Background and objective:Adult B-cell acute lymphoblastic leukemia(B-ALL)has historically had a dismal prognosis, with limited treatment options and cure rates less than 40%. Only 25% of patients older than 50 years old were alive 5 years after diagnosis, highlighting the need for further improvements in treatment for older adult patients (≥40 years). Recently years, genome profiling revealed that cancer cells frequently depend on chromatin regulatory activities to maintain a malignant phenotype and proliferation. Brahma-related gene 1(BRG1), a core catalytic ATPase subunits of the SWI/SNF chromatin remodelling complex, has been reported to support oncogenic transcriptional program and sustain leukaemogenic transformation in leukemia. However, the specific role and mechanisms of BRG1 in B-ALL development and progression remains largely unknown. Therefore, elucidating the underlying maintenance mechanisms is essential to develop novel effective treatment strategies.

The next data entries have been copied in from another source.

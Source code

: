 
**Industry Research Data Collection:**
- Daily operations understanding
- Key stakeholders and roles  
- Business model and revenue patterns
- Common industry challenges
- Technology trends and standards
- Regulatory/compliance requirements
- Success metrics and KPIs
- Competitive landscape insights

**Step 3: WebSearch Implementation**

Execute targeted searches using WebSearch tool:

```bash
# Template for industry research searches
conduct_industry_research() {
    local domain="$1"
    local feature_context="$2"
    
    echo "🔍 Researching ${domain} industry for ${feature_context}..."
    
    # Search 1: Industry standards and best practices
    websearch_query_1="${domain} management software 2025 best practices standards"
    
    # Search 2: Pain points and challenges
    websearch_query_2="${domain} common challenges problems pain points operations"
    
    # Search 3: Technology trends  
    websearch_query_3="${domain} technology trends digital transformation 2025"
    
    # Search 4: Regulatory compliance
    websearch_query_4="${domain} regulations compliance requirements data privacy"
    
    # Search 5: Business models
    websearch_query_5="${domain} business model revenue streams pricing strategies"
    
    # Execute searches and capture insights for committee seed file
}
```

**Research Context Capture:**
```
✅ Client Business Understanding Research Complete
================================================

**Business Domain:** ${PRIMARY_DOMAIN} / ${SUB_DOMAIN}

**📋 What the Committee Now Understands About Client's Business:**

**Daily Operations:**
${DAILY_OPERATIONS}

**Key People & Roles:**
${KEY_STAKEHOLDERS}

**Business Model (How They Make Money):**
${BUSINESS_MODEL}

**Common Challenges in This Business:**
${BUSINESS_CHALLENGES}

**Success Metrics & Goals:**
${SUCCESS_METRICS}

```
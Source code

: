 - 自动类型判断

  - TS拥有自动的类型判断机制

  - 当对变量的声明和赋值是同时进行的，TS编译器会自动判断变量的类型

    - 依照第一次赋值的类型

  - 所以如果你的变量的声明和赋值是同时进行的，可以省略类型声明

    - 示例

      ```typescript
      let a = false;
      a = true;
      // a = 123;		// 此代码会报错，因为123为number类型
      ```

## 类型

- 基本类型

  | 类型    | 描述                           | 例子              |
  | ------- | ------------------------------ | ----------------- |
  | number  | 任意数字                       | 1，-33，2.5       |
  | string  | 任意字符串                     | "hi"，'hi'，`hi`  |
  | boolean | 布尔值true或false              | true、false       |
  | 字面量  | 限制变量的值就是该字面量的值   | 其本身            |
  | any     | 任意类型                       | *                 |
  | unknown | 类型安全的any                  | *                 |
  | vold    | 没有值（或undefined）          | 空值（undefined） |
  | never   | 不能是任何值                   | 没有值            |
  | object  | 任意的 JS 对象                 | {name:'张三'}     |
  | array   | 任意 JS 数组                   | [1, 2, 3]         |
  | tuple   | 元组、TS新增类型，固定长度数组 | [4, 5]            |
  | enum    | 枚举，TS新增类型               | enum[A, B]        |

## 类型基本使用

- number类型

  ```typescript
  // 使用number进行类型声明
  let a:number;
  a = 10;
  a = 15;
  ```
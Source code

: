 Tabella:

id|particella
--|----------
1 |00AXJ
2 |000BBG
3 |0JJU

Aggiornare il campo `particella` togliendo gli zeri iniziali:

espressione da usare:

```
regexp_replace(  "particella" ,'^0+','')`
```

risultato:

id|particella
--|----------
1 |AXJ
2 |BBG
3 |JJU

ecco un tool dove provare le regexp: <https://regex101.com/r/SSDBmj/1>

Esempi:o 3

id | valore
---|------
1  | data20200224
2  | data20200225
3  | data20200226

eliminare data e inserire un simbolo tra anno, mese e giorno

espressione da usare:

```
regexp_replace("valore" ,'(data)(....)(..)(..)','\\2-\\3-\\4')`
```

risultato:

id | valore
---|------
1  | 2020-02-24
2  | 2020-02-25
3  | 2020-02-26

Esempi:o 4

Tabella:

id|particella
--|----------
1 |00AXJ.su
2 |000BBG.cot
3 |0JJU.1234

Methods:For clinical sample, we analyzed the mRNA expression level of BRG1 in newly diagnosed B-ALL patients(n=576) and healthy donors(n=74) in the GSE13159 subset from GEO database. Then, quantitative reverse transcription-PCR (RT-PCR) and Western blot were used to detect the expression of BRG1 in 38 newly diagnosed B-ALL patients and 25 healthy donors in our department. For further exploring the effects of BRG1 on B-ALL , lentiviral transfection were used to knock down BRG1 in SUP-B15 and Nalm-6 cells and overexpress BRG1 in RS4:11 cell, and CCK-8, Edu, clone formation assay, cell cycle, apoptosis, IF, RT-PCR and Western Blot were used to detect the effects. In addition, TMT proteomics was used to analyze the differential proteins between sh-ctrl and sh-BRG1 of Nalm-6 cell. Western Bolt was used to detect the changes of key proteins in related pathways.
Results: Our investigation of SMARCA4 revealed that BRG1 is over-expressed in the 576 newly diagnosed B-ALL patients from GSE13159 dataset, as well as in 38 of our department. Downregulated BRG1 inhibited growth and increased the apoptosis of ALL, while ectopic expression of BRG1 showed the opposite effects. Mechanistically, TMT proteomics analysis and vitro experiments further revealed that BRG1 exerted these functions through its interaction with c-MYC and regulated the expression of CDK4/6, BCL-2 and BCL-xl.
Conclusion: Our study demonstrates that BRG1 upregulation is closely associated with proliferation and anti-apoptosis in adult B-ALL.
Disclosures
No relevant conflicts of interest to declare.